| Your goal |
Using the material below, print the line that contains "- ✅ Title always visible (not hidden)", the line that contains "- ✅ Shorter date format", and every line in between, exactly and nothing else.
↓
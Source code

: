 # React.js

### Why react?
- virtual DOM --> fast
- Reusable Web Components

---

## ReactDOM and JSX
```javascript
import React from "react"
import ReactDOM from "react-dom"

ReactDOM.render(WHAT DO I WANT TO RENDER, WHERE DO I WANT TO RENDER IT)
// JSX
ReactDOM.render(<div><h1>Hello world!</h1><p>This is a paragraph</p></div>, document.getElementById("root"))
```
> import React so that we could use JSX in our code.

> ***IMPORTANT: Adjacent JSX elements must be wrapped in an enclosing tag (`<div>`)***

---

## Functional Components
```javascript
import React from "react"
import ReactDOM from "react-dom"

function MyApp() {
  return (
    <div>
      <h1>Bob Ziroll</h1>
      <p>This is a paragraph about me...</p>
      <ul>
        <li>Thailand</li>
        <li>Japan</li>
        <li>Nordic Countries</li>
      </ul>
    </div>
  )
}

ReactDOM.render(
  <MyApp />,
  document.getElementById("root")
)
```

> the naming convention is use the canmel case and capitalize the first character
↑
↓
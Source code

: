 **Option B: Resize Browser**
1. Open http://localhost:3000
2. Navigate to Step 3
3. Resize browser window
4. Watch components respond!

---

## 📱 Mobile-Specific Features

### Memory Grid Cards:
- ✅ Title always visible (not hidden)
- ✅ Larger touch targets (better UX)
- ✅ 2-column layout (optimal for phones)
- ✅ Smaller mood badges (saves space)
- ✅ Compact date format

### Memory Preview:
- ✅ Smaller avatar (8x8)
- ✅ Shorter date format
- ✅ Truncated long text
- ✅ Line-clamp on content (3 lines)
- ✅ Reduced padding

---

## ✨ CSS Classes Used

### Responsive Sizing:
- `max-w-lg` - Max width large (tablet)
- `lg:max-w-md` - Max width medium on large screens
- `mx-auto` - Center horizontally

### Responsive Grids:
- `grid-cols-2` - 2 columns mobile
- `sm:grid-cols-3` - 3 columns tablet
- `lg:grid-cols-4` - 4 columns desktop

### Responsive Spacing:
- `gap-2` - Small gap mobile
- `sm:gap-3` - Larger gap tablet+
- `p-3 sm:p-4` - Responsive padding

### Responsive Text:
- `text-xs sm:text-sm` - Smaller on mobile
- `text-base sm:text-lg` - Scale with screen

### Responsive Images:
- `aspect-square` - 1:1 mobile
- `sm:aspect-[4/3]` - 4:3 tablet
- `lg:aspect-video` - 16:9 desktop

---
↑
| Reply |
- ✅ Title always visible (not hidden)
- ✅ Larger touch targets (better UX)
- ✅ 2-column layout (optimal for phones)
- ✅ Smaller mood badges (saves space)
- ✅ Compact date format

### Memory Preview:
- ✅ Smaller avatar (8x8)
- ✅ Shorter date format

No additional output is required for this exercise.